Now, a paragraph about me. I have this affinity for stories that are hard to explain. Take, for instance, Horton Foote’s “The Trip to Bountiful.” It’s one of my favorite plays and I had the joy of directing it once. I read it at least once a year but when people ask me what it’s about, I have to give it some thought. On the surface, it’s about an elderly woman who wants to go back to see once more the home where she was happiest. She is constantly thwarted in her attempts by her son (who’s unwilling to look back) and his wife (who just doesn’t want the old lady to do ever enjoy herself). Eventually, she gets there and finds some sort of peace. So there’s no plot to speak of, but it’s compelling to me because it’s about the choices people make that bring them to a point in their lives when they wake up and wonder how it is they got to that point. It’s not a crisp, ever-evolving plot; it’s real life. You’ll see why this is important in a moment.

So, back to Jon McGregor. First of all, look at the beauty of the title and its near iambic pentameter; you almost expect it to start a sonnet. McGregor has written several more books, all with intriguing titles: “This Isn’t the Sort of Thing That Happens to Someone Like You,” and “Which Reminded Her, Later” and “So Many Ways to Begin.” I forgive many things inside a book if the title moves me.

But there’s nothing to forgive in this novel. It’s simply beautiful. The novel takes place in one day in which something horrible happens. We don’t know what it is that happens until the very end, but we know it’s tragic and that it will happen to one of the nameless people we grow to care about deeply over the course of the novel.

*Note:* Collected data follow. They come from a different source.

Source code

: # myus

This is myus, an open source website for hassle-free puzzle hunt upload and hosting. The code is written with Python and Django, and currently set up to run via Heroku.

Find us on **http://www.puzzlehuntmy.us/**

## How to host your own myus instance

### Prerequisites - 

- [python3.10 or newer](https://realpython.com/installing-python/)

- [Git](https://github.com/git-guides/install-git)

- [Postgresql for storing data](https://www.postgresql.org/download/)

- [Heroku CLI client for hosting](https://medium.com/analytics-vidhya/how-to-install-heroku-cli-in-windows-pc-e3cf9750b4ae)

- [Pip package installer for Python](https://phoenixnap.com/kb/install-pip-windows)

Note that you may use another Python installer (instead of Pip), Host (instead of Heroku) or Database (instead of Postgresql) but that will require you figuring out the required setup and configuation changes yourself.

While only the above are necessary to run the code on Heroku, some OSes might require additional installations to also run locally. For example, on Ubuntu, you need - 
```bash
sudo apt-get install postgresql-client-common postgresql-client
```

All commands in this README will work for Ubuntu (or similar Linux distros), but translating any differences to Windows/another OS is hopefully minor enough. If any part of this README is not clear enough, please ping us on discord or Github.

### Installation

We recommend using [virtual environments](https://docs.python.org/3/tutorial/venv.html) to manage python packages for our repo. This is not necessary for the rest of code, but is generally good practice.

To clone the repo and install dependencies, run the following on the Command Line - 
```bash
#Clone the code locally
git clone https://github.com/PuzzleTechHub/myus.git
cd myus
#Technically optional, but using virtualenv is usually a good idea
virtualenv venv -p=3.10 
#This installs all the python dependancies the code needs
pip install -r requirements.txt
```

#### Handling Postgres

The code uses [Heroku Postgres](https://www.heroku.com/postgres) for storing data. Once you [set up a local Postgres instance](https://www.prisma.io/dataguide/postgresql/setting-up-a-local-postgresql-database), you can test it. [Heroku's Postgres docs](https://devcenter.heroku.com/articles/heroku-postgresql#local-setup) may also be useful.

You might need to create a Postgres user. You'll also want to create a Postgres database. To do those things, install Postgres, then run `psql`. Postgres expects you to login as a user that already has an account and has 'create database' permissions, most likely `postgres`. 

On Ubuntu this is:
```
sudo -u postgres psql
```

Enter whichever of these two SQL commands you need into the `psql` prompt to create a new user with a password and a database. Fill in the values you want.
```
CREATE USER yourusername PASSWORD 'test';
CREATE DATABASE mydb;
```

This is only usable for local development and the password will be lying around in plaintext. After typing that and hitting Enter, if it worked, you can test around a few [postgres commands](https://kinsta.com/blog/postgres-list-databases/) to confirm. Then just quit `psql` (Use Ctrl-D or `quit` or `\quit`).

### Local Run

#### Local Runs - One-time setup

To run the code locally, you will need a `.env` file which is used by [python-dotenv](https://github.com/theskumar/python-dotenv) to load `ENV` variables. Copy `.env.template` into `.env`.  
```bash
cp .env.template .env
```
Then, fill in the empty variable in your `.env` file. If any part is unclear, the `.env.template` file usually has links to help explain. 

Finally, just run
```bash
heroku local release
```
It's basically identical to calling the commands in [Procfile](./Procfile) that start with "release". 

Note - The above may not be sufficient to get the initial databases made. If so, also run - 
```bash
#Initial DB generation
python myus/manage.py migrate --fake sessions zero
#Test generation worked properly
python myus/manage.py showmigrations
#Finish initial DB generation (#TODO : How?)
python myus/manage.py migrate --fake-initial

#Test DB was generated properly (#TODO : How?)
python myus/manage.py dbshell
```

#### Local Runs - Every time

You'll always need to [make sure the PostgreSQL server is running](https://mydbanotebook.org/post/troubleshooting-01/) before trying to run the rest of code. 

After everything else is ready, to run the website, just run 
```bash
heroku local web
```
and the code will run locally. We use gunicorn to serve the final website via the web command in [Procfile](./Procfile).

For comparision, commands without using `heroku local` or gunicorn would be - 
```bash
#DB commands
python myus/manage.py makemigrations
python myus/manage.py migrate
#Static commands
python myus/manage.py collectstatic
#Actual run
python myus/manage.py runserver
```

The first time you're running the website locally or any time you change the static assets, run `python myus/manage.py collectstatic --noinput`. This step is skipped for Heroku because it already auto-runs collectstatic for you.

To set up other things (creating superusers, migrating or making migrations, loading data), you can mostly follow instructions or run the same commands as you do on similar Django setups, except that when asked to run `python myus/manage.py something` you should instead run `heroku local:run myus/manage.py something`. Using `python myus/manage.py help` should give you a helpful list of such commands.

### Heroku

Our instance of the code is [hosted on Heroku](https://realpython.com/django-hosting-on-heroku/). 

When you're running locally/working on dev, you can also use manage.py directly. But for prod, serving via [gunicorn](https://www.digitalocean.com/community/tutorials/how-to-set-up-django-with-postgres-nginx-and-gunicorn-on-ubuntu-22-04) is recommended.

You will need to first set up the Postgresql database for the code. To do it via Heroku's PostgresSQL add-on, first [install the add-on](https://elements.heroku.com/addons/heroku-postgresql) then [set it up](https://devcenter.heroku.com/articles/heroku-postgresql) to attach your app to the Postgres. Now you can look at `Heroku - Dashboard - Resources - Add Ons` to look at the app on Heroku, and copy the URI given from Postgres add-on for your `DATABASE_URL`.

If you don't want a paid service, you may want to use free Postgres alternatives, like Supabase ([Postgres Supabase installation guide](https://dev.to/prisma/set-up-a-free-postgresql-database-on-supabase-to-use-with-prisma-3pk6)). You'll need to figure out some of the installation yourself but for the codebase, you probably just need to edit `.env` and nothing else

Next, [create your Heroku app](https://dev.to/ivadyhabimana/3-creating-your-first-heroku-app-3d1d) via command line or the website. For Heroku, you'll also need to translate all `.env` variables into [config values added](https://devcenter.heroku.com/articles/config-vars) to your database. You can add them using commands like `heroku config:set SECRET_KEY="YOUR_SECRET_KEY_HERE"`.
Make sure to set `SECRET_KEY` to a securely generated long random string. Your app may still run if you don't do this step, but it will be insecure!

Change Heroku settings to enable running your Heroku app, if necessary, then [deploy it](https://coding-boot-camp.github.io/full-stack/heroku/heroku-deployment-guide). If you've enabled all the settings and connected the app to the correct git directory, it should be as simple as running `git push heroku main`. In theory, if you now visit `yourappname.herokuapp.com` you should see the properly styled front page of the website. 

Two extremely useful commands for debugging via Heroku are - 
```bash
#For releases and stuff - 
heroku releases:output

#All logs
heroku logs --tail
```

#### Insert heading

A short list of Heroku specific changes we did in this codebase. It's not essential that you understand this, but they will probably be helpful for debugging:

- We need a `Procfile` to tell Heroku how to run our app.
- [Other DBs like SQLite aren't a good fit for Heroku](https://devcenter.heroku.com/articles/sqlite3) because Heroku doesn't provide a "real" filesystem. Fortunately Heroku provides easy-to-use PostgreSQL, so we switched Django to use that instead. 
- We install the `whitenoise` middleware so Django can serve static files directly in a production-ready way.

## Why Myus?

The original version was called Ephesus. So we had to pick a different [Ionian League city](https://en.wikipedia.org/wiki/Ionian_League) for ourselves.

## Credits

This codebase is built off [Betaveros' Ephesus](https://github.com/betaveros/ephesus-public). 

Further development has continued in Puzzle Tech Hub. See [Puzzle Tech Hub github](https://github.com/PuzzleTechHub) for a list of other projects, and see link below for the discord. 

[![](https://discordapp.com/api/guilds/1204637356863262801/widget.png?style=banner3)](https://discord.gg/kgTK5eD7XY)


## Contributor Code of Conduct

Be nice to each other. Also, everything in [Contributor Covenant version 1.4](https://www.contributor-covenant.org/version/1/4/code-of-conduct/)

The characters are all residents of one block of what seems like a row house in England. There are young people who probably party too much, there is a little girl who can see angels, there is an elderly man who cannot bear to tell his wife of so many decades that he is dying, there is a single father struggling to raise his little daughter though an accident left him unable to use his hands. All these characters and more spend this day doing unremarkable things, not knowing that it will end with a remarkable thing, changing everything for at least one of them.

Through it all is a college student with bad eyes who documents the comings and goings of the block with a Polaroid camera. He is working on a dissertation about death rituals and, because of this, a pall of death hangs over the novel. We don’t learn most of the characters’ names. They are “the boy in Number 18” and “the man with the carefully trimmed mustache” and “the girl with the square glasses.” McGregor toys with us, putting all the characters in harms way at one time or another during the novel and you find yourself holding your breath, thinking, “Please, not him” then thinking, again, “Please, not anybody.”

Between chapters describing the day of the event is the story of a girl who was there that fateful day, and what happens to her afterward. It seems jarring at first, but then it all comes together in an ending that’s maybe not supported throughout the rest of the book, but which works, perhaps because I so wanted it to.

Anyway, this book put another writer on my reading list: Jon McGregor is someone I  look forward to getting to know.


3 thoughts on “Speaking of remarkable things

  1. Marty Vorhees

    Angle of Repose. Pulitzer Prize in 1970s. I believe the author is Stegner. Beautifully written. Aspiring young illustrator elevating herself in society New York 1880s. Marries mining engineer and moves West. Always longing to return she gets caught between her two worlds. Beautifully written.